Clinton County Sheriff’s Office deputies are in their own vehicles with their own guns after around 20 or 30 weeks of training, Irwin said. He noted no overlap with the county budget director and a six-week overlap with the assistant in the treasurer’s office.
EMA is the secondary for emergency response, Irwin said. “It’s not primary. You’re not a deputy. You’re not a police officer. You’re not fire. You’re there for backup and for help,” he said.
“I just struggle with, we’ve got there’s so many departments and everybody else is we’re trying to cut and trying to hold their budgets. And you’re coming in here asking for a two-year overlap because in your wording it says it takes them two years to get them 90% and five years to get to 100% to know what their job roles are,” said Irwin.

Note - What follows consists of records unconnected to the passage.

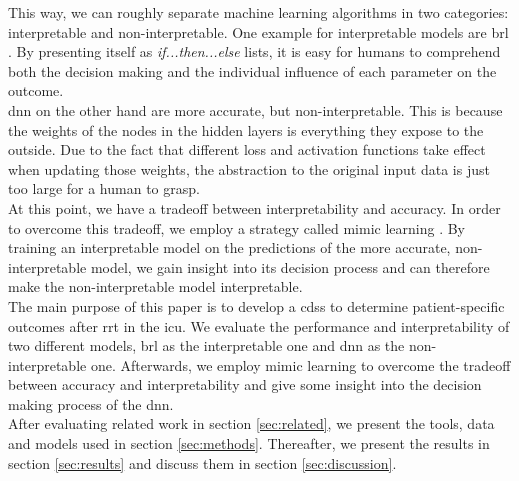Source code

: \documentclass[conference,comsoc]{IEEEtran}
\begin{document}
This way, we can roughly separate machine learning algorithms in two categories: interpretable and non-interpretable. 
One example for interpretable models are \gls{brl} \cite{Letham2015}.
By presenting itself as \emph{if...then...else} lists, it is easy for humans to comprehend both the decision making and the individual influence of each parameter on the outcome. \\
\gls{dnn} on the other hand are more accurate, but non-interpretable.
This is because the weights of the nodes in the hidden layers is everything they expose to the outside.
Due to the fact that different loss and activation functions take effect when updating those weights, the abstraction to the original input data is just too large for a human to grasp. \\
At this point, we have a tradeoff between interpretability and accuracy.
In order to overcome this tradeoff, we employ a strategy called mimic learning \cite{Che2016}.
By training an interpretable model on the predictions of the more accurate, non-interpretable model, we gain insight into its decision process and can therefore make the non-interpretable model interpretable. \\

The main purpose of this paper is to develop a \gls{cdss} to determine patient-specific outcomes after \gls{rrt} in the \gls{icu}.
We evaluate the performance and interpretability of two different models, \gls{brl} as the interpretable one and \gls{dnn} as the non-interpretable one.
Afterwards, we employ mimic learning to overcome the tradeoff between accuracy and interpretability and give some insight into the decision making process of the \gls{dnn}. \\

After evaluating related work in section \ref{sec:related}, we present the tools, data and models used in section \ref{sec:methods}.
Thereafter, we present the results in section \ref{sec:results} and discuss them in section \ref{sec:discussion}.
\end{document}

The reason two years is required to be 90% trained, said Kness, is that the agency deals with a number of different planning exercises and training cycles, such as a two-year training cycle for radiological training.
The trainings can only be done every two years, Kness said, and training at the state level requires a minimum of two years to get through the certified emergency manager training the way the classes are offered.
“This is not something I wanted to get to,” Kness said. “As I‘ve noted a few times, we’re leveraging our other county entities to help us. We’re leveraging our volunteers to what I would say an excessive amount. They’ve been awesome for us.
“I’m asking for this because we need assistance now because we’re not getting all the work done and I need to be able to explain to people why I can’t do it all and why we’re not able to fill those needs,” said Kness. “I’m not used to having to say no so often, and I am having to say no when people ask.”
Board Vice-Chairman Tom Determann suggested the board wait until the budget session early in 2021 to consider the request. That would still provide a year and a half of coverage, he said.